Task instructions >> Check every line of the data and copy the ones where "item" appears.

Plain-text document sources

———

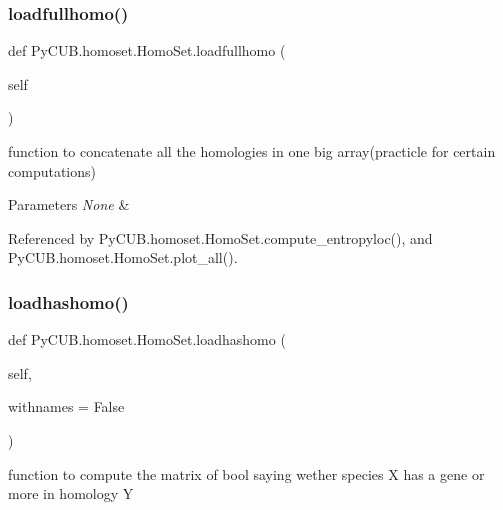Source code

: \mbox{\label{class_py_c_u_b_1_1homoset_1_1_homo_set_a5029dbdf4e7f61bd38b6273f4fde9ead}} 
\subsubsection{\texorpdfstring{loadfullhomo()}{loadfullhomo()}}
{\footnotesize\ttfamily def Py\+C\+U\+B.\+homoset.\+Homo\+Set.\+loadfullhomo (\begin{DoxyParamCaption}\item[{}]{self }\end{DoxyParamCaption})}



function to concatenate all the homologies in one big array(practicle for certain computations) 


\begin{DoxyParams}{Parameters}
{\em None} & \\
\hline
\end{DoxyParams}


Referenced by Py\+C\+U\+B.\+homoset.\+Homo\+Set.\+compute\+\_\+entropyloc(), and Py\+C\+U\+B.\+homoset.\+Homo\+Set.\+plot\+\_\+all().

\mbox{\label{class_py_c_u_b_1_1homoset_1_1_homo_set_a5a56a99b5bf87afb418a1bbc5ec1c10b}} 
\subsubsection{\texorpdfstring{loadhashomo()}{loadhashomo()}}
{\footnotesize\ttfamily def Py\+C\+U\+B.\+homoset.\+Homo\+Set.\+loadhashomo (\begin{DoxyParamCaption}\item[{}]{self,  }\item[{}]{withnames = {\ttfamily False} }\end{DoxyParamCaption})}



function to compute the matrix of bool saying wether species X has a gene or more in homology Y 


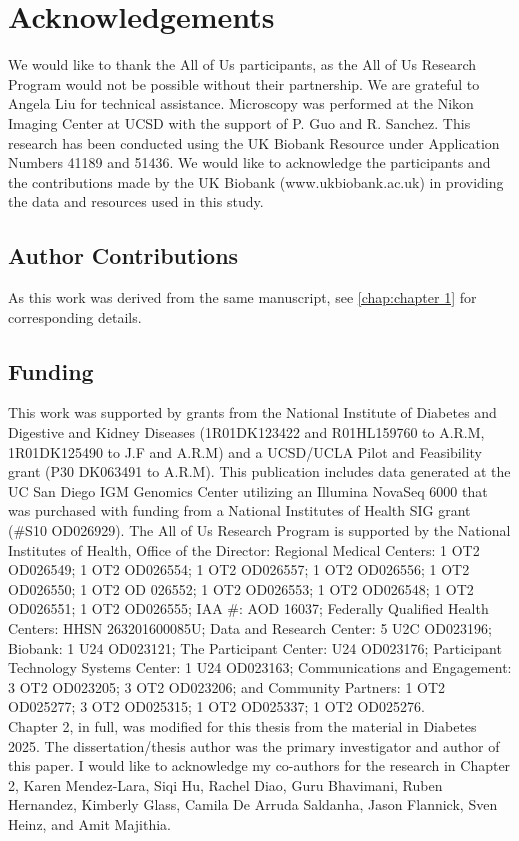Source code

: \section{Acknowledgements}
We would like to thank the All of Us participants, as the All of Us Research Program would not be possible without their partnership. We are grateful to Angela Liu for technical assistance. Microscopy was performed at the Nikon Imaging Center at UCSD with the support of P. Guo and R. Sanchez. This research has been conducted using the UK Biobank Resource under Application Numbers 41189 and 51436. We would like to acknowledge the participants and the contributions made by the UK Biobank (www.ukbiobank.ac.uk) in providing the data and resources used in this study.  

\subsection{Author Contributions}
As this work was derived from the same manuscript, see \ref{chap:chapter 1} for corresponding details.

\subsection{Funding}
This work was supported by grants from the National Institute of Diabetes and Digestive and Kidney Diseases (1R01DK123422 and R01HL159760 to A.R.M, 1R01DK125490 to J.F and A.R.M) and a UCSD/UCLA Pilot and Feasibility grant (P30 DK063491 to A.R.M). This publication includes data generated at the UC San Diego IGM Genomics Center utilizing an Illumina NovaSeq 6000 that was purchased with funding from a National Institutes of Health SIG grant (\#S10 OD026929). The All of Us Research Program is supported by the National Institutes of Health, Office of the Director: Regional Medical Centers: 1 OT2 OD026549; 1 OT2 OD026554; 1 OT2 OD026557; 1 OT2 OD026556; 1 OT2 OD026550; 1 OT2 OD 026552; 1 OT2 OD026553; 1 OT2 OD026548; 1 OT2 OD026551; 1 OT2 OD026555; IAA \#: AOD 16037; Federally Qualified Health Centers: HHSN 263201600085U; Data and Research Center: 5 U2C OD023196; Biobank: 1 U24 OD023121; The Participant Center: U24 OD023176; Participant Technology Systems Center: 1 U24 OD023163; Communications and Engagement: 3 OT2 OD023205; 3 OT2 OD023206; and Community Partners: 1 OT2 OD025277; 3 OT2 OD025315; 1 OT2 OD025337; 1 OT2 OD025276.
\\

\noindent Chapter 2, in full, was modified for this thesis from the material in Diabetes 2025. The dissertation/thesis author was the primary investigator and author of this paper. I would like to acknowledge my co-authors for the research in Chapter 2, Karen Mendez-Lara, Siqi Hu, Rachel Diao, Guru Bhavimani, Ruben Hernandez, Kimberly Glass, Camila De Arruda Saldanha, Jason Flannick, Sven Heinz, and Amit Majithia.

———

Solved problem >>
{\footnotesize\ttfamily def Py\+C\+U\+B.\+homoset.\+Homo\+Set.\+loadfullhomo (\begin{DoxyParamCaption}\item[{}]{self }\end{DoxyParamCaption})}
{\footnotesize\ttfamily def Py\+C\+U\+B.\+homoset.\+Homo\+Set.\+loadhashomo (\begin{DoxyParamCaption}\item[{}]{self,  }\item[{}]{withnames = {\ttfamily False} }\end{DoxyParamCaption})}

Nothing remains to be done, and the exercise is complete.